ACAI BERRIES: Miracle Fruit?

Today’s post deals with Acai berries, which over the last few months we’ve seen a huge influx of shakes, powders, diet pills, etc. containing this “miracle fruit”. The berry apparently does everything from burning fat (fat is oxidized, not burned, by the way), improving your mental state, fixing the federal deficit, and building a high speed train from NYC to DC.

So the question remains: What is the deal with Acai berries? First, a technicality: It’s not a berry; it’s a fruit that comes from the Acai palm. The tree grows from Belize to Brazil, mainly in swamps and flood lands. The Indians used to use it as a high calories snack (hint, hint) on hunting expeditions. “Wait, did you just say high calories snack? But it’s a super fat burner and my friend lost 85lbs. on it!”

Okay, let’s look at the numbers: 100 grams of dried acai powder delivers 533.9 calories (same as a chocolate bar), 52 grams of carbs, 8 grams of protein, and 32 grams of fat (mostly monounsaturated). Well, it certainly is not a low calorie item! There are also no proven fat burning properties in the fruit. Conclusion? It simply does not make sense that eating a fruit would allow for massive losses in body fat. Most of the Acai diets are really cleanses, so the weight loss is mostly water.

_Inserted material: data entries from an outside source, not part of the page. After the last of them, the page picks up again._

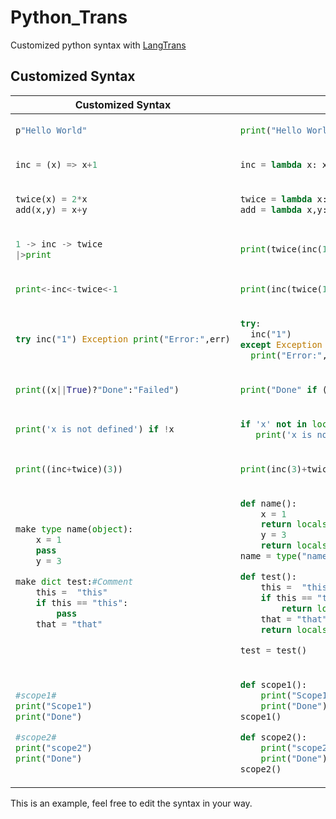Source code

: # Python_Trans
Customized python syntax with [LangTrans](https://github.com/LangTrans/LangTrans)
## Customized Syntax
<table>

<thead>

<tr>

<th>Customized Syntax</th>

<th>Original Syntax</th>

</tr>

</thead>

<tbody>

<tr>



<td>


```py
p"Hello World"
```


</td>

<td>


```py
print("Hello World")
```


</td>

</tr>

<tr>



<td>


```py
inc = (x) => x+1
```


</td>

<td>


```py
inc = lambda x: x+1
```


</td>

</tr>

<tr>



<td>


```py
twice(x) = 2*x
add(x,y) = x+y
```


</td>

<td>


```py
twice = lambda x:2*x
add = lambda x,y:x+y
```


</td>

</tr>

<tr>



<td>


```py
1 -> inc -> twice
|>print
```


</td>

<td>


```py
print(twice(inc(1)))
```


</td>

</tr>

<tr>



<td>


```py
print<-inc<-twice<-1
```


</td>

<td>


```py
print(inc(twice(1)))
```


</td>

</tr>

<tr>



<td>


```py
try inc("1") Exception print("Error:",err)
```


</td>

<td>


```py
try:
  inc("1")
except Exception as err:
  print("Error:",err)
```


</td>

</tr>

<tr>



<td>


```py
print((x||True)?"Done":"Failed")
```


</td>

<td>


```py
print("Done" if (x if 'x' in locals() else True) else "Failed")
```


</td>

</tr>

<tr>



<td>


```py
print('x is not defined') if !x
```


</td>

<td>


```py
if 'x' not in locals():
   print('x is not defined')
```


</td>

</tr>

<tr>



<td>


```py
print((inc+twice)(3))
```


</td>

<td>


```py
print(inc(3)+twice(3))
```


</td>

</tr>

<tr>



<td>


```py
make type name(object):
    x = 1
    pass
    y = 3

make dict test:#Comment
    this =  "this"
    if this == "this":
        pass
    that = "that"
```


</td>

<td>


```py
def name():
    x = 1
    return locals()
    y = 3
    return locals()
name = type("name", (object,), name())

def test():
    this =  "this"
    if this == "this":
        return locals()
    that = "that"
    return locals()

test = test()
```


</td>

</tr>

<tr>



<td>


```py
#scope1#
print("Scope1")
print("Done")

#scope2#
print("scope2")
print("Done")
```


</td>

<td>


```py
def scope1():
    print("Scope1")
    print("Done")
scope1()

def scope2():
    print("scope2")
    print("Done")
scope2()
```


</td>

</tr>

</tbody>

</table>

This is an example, feel free to edit the syntax in your way.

“What about anti-oxidants?” Not looking much better, actually. While the Acai fruit does contain anti-oxidants, the numbers are lower than blueberry juice, concord grapes, or red wine. They are not a bad product, just not worth the hype.

This brings me to my final point: People have been conditioned to believe that by magically adding or taking away a nutrient or macronutrient group from their diet, they will achieve drastic results. This logic is very flawed. Why? Because the laws of physics will always prevail! Calories matter! If you could fill your macros at McDonalds, you would get the physique you wanted (granted, it’s very difficult).

Don’t fail for these gimmicks; save your money and spend it on chicken, steak, rice, and the gym instead!